This 4.5 mile walk has a rather boring and misleading official title.
It is virtually all off-road but doesn't go through any parks. Instead it follows the routes of two abandoned railways connected by a section through two woods. It forms London's longest Local Nature Reserve complete with bats, squirrels, wildflowers, butterflies and even the occasional munjac deer.
Uncowed by the forecast of rain, rain, and yet more rain, we set off last Wednesday in glorious evening sunlight. We encountered overgrown platforms, colourful road bridges, disused stations, abandoned tunnels, dreamy woods, panoramic views and a spooky green man.
Any guesses which walk this is?
The building in your last photo is Alexandra Palace, north London.
ReplyDeleteReasoning that abandoned railway lines tend to be attached to ones that aren't, and vaguely remembering that some proposed extensions to the Underground had been abandoned around there, I clicked on the nearest underground station to Alexandra Palace in Google maps.
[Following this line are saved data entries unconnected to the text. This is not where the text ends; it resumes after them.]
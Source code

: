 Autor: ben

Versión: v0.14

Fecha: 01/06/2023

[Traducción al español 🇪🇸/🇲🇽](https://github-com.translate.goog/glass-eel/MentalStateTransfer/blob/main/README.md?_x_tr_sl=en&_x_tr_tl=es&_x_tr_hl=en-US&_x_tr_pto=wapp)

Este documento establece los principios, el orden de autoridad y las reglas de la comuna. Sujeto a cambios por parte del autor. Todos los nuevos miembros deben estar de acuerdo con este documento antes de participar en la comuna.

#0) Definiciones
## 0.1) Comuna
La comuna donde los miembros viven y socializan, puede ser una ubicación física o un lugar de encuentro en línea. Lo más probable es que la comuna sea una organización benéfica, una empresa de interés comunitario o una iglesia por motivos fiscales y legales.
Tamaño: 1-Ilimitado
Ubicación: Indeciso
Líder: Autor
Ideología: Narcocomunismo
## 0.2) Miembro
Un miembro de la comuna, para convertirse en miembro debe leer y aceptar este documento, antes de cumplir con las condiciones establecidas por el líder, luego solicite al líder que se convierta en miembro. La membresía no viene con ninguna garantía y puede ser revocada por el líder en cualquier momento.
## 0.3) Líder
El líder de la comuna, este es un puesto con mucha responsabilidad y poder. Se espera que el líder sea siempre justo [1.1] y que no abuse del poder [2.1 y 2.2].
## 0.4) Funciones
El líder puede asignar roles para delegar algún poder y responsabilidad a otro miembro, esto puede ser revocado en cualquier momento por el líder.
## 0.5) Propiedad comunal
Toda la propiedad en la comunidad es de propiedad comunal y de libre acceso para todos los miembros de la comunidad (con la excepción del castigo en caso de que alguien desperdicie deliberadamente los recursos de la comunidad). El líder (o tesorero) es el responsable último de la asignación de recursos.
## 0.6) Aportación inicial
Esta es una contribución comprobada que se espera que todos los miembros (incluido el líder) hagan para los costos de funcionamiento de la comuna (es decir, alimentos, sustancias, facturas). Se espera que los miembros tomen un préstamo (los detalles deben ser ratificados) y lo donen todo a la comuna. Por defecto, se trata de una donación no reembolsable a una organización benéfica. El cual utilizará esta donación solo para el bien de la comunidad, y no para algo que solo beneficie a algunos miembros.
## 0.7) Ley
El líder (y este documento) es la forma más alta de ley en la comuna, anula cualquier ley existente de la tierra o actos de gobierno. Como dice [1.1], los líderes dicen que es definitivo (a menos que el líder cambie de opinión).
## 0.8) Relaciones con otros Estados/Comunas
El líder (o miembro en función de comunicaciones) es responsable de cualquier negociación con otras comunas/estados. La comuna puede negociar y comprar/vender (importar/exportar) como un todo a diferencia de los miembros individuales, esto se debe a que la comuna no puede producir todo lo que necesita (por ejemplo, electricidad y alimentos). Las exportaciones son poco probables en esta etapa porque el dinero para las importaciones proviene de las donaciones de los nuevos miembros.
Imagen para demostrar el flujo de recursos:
It didn't take long to notice "Parkland Walk" running between Finsbury Park on the Piccadilly Line and Highgate on the Northern. I guess that last step was cheating!
Did you go inside Alexandra Palace? I knew the building because I'd seen some photos of the disused parts of the interior in very poor condition. Google tells me a restoration is planned.
One thing that surprises me is the graffiti on the underpass. The trains here get plastered with it, and there are designated walls in the city, but there seems to be an unwritten rule that they don't do it on anything in parkland in "nice" suburbs like I assume that part of London to be.
Exemplary reasoning!
ReplyDeleteYes, we went into the bar at Ally Pally and looked out at the rain (which held off until we were inside).
I believe there was a fire a few years ago, but it much of it has been restored now.
We don't get graffiti on or in trains or tubes in London (probably due to CTV or the fact they are always full of people), but there is a reasonable amount of graffiti on external structures (often artistic).